I want to talk about an issue that’s suddenly at the forefront of our national consciousness and which threatens to explode into a national scandal, and that issue, of course, is logos.
Or more properly, the issue is logo abuse.
You probably know what I am talking about.
It’s all over the news about how the Conservative Party is slapping its logo everywhere with reckless abandon.
The party logo --- a stylized “c” gulping down a red maple leaf ---is showing up on everything from Olympic team jackets to over sized, cardboard “economic stimulus” cheques.
Anything it seems associated with government is in danger of being “logoized.”
Word even has it that the Tories are actually planning to tattoo their logo on Peter Mansbridge’s forehead.
(Ironically about the only place you can’t see the Tory logo is on their TV attack ads.)
Clearly, this has got to stop.
Political logos are designed to appear in only certain special settings, such as those polling graphs seen on TV.
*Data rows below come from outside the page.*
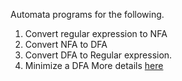 Automata programs for the following.
1. Convert regular expression to NFA
2. Convert NFA to DFA
3. Convert DFA to Regular expression.
4. Minimize a DFA
More details [here](https://github.com/amul-agrawal/automata-programs/blob/master/Report.pdf)
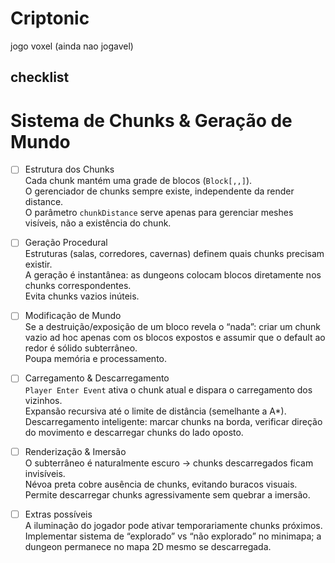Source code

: # Criptonic

jogo voxel (ainda nao jogavel)


## checklist

# Sistema de Chunks & Geração de Mundo

- [ ] Estrutura dos Chunks  
Cada chunk mantém uma grade de blocos (`Block[,,]`).  
O gerenciador de chunks sempre existe, independente da render distance.  
O parâmetro `chunkDistance` serve apenas para gerenciar meshes visíveis, não a existência do chunk.

- [ ] Geração Procedural  
Estruturas (salas, corredores, cavernas) definem quais chunks precisam existir.  
A geração é instantânea: as dungeons colocam blocos diretamente nos chunks correspondentes.  
Evita chunks vazios inúteis.

- [ ] Modificação de Mundo  
Se a destruição/exposição de um bloco revela o “nada”: criar um chunk vazio ad hoc apenas com os blocos expostos e assumir que o default ao redor é sólido subterrâneo.  
Poupa memória e processamento.

- [ ] Carregamento & Descarregamento  
`Player Enter Event` ativa o chunk atual e dispara o carregamento dos vizinhos.  
Expansão recursiva até o limite de distância (semelhante a A*).  
Descarregamento inteligente: marcar chunks na borda, verificar direção do movimento e descarregar chunks do lado oposto.

- [ ] Renderização & Imersão  
O subterrâneo é naturalmente escuro → chunks descarregados ficam invisíveis.  
Névoa preta cobre ausência de chunks, evitando buracos visuais.  
Permite descarregar chunks agressivamente sem quebrar a imersão.

- [ ] Extras possíveis  
A iluminação do jogador pode ativar temporariamente chunks próximos.  
Implementar sistema de “explorado” vs “não explorado” no minimapa; a dungeon permanece no mapa 2D mesmo se descarregada.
To use political logos for any other purpose violates the all-important, constitutional ideal normally referred to as the separation of state and trademark.
When I think of Canada's National Economic Plan and the stimulus package, I think of pure pork barrel politics with much of the stimulus money going to Conservative ridings. I see big deficits, and a reminder of a "national icon" Stephen Harper reminds me of--Pierre Elliot Trudeau.